Western blotting analysis

Mouse lung tissues were lysed in RIPA lysis buffer and centrifuged at 12000 rpm for 20 min at 4°C, and the resulted supernatants were collected as total protein for IB assay. About 30 µg proteins were resolved by 8%−12% sodium dodecyl sulfate polyacrylamide gel electrophoresis and transferred to polyvinylidene fluoride membranes. Membranes were blocked in 5% nonfat milk in Tris-buffered saline (pH 7.4) for 2 h at RT and probed with antibody to protein of interest. The binding of antibody was developed by using enhanced chemiluminescence reagent (Advansta). The relative expression of protein was semi-quantified by optical densitometry using Image J Software. The ratio between the net intensity of each sample was normalized by the GAPDH internal loading control and calculated as a densitometric arbitrary unit (AU). The AU was used as an index of the relative expression of the protein of interest. The information of primary antibodies used in the present study is listed in Supplementary Table S2.

Mouse PFT and microCT

The 6- to 8-week-old male and female C57BL/6N mice (n = 10) were obtained from Guangzhou Medical University. The pulmonary function of mice was measured by an automated system to compute spirometry-like parameters (Buxco PFT, Data Sciences International). Both intubation and tracheostomy were performed with an 18G intravenous catheter. Mouse was first anesthetized by inhaling isoflurane and mounted on supine position in a scanning chamber.
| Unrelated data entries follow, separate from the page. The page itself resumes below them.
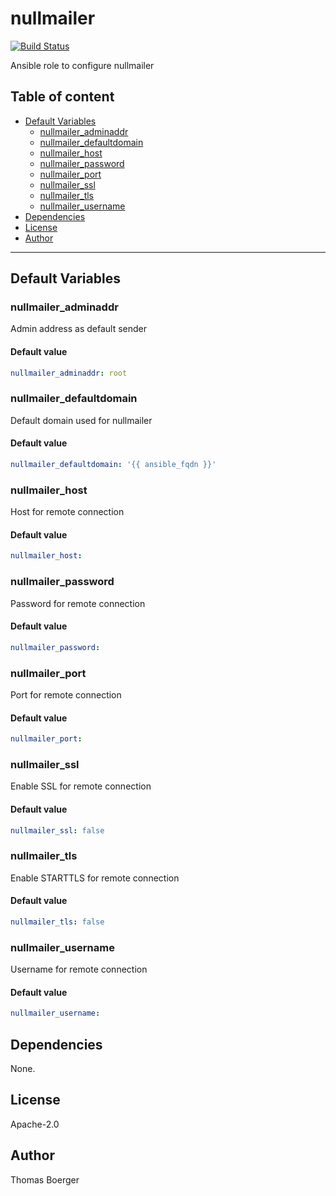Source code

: # nullmailer

[![Build Status](https://cloud.drone.io/api/badges/rolehippie/nullmailer/status.svg)](https://cloud.drone.io/rolehippie/nullmailer)

Ansible role to configure nullmailer

## Table of content

* [Default Variables](#default-variables)
  * [nullmailer_adminaddr](#nullmailer_adminaddr)
  * [nullmailer_defaultdomain](#nullmailer_defaultdomain)
  * [nullmailer_host](#nullmailer_host)
  * [nullmailer_password](#nullmailer_password)
  * [nullmailer_port](#nullmailer_port)
  * [nullmailer_ssl](#nullmailer_ssl)
  * [nullmailer_tls](#nullmailer_tls)
  * [nullmailer_username](#nullmailer_username)
* [Dependencies](#dependencies)
* [License](#license)
* [Author](#author)

---

## Default Variables

### nullmailer_adminaddr

Admin address as default sender

#### Default value

```YAML
nullmailer_adminaddr: root
```

### nullmailer_defaultdomain

Default domain used for nullmailer

#### Default value

```YAML
nullmailer_defaultdomain: '{{ ansible_fqdn }}'
```

### nullmailer_host

Host for remote connection

#### Default value

```YAML
nullmailer_host:
```

### nullmailer_password

Password for remote connection

#### Default value

```YAML
nullmailer_password:
```

### nullmailer_port

Port for remote connection

#### Default value

```YAML
nullmailer_port:
```

### nullmailer_ssl

Enable SSL for remote connection

#### Default value

```YAML
nullmailer_ssl: false
```

### nullmailer_tls

Enable STARTTLS for remote connection

#### Default value

```YAML
nullmailer_tls: false
```

### nullmailer_username

Username for remote connection

#### Default value

```YAML
nullmailer_username:
```

## Dependencies

None.

## License

Apache-2.0

## Author

Thomas Boerger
The mouse scanned by microCT instrument (50 µm voxel size) using a Super Nova CT instrument (Super Nova CT, PINGSENG Healthcare, SNC-100). The algorithms of the axial and coronal images of mouse lung were reconstructed and analyzed according to the manufacturer’s instructions with an AVATAR 1.5.0 three-dimensional finite element (PINGSENG Healthcare). The severity of the image findings was semi-quantified with an assessment of the following criteria according to previous studies (Choi et al., 2014; Lee et al., 2008). Lesions including honeycombing, reticular opacity and consolidation, and ground-glass opacity were measured at left and right upper, middle, and lower levels. The severity of image findings was further semi-quantitatively scored on a scale from 0 to 3 (0 = finding was absent, 1 = single scattered changes, 2 = larger single changes or several minor changes, and 3 = uniform or substantial changes) and presented as the sum of scores of left and right lungs of 3 levels of above 3 categories of lesion, according to methods previously documented (Choi et al., 2014; Lee et al., 2008, Nurmi et al., 2018). After the microCT scanning procedure, the mouse was further deep anesthetized by administration of ketamine/xylazine, intubated, and connected to a ventilator for testing the airflow and pressure during a succession of forced pulmonary tests to generate spirometry-like parameters. The weight and age correlated positively with forced expiratory flow in 50 s (FEV 50) were recorded. Moreover, PEF, FVC, IC, tidal volume, compliance, VC, FRC testing, expiratory volume, and total lung capacity were also recorded.

Statistical analysis

All experiments were performed with biological triplicates, and data represent at least three independently performed experiments. Data are presented as mean ± standard deviation. All analyses were assessed using GraphPad Prism version 8 software (GraphPad Software Inc.). Statistical difference was analyzed by the one-way analysis of variance (ANOVA) or two-way ANOVA comparisons. p-Values of <0.05 were considered statistically significant.

Footnotes

Authors’ Contributions

X.L., J.C., and J.Y. conceived and designed the experiments; J.M., J.W., R.S., Z.W., Z.H., J.X., S.W., J.Y., and W.H. conducted the experiments and acquired data; J.M., J.W., L.Y., and Q.C. collected and analyzed data; J.M. and J.W. drafted the article; X.L., J.C., and J.Y. interpreted data and critically revised the article. All authors read and approved the final version of the article.

Ethics Statements

Studies involved with the live vertebrate animals were carried out following protocols approved by the Research Ethics Committee of the Institutional Animal Care and Use Committee of Ethics Committee at College of Life Science of Ningxia University (NXULS20180123-3). All animal protocols were adhered to the National Institutes of Health’s requirements for activities involving the care and use of animals and in compliance with the ARRIVE guidelines.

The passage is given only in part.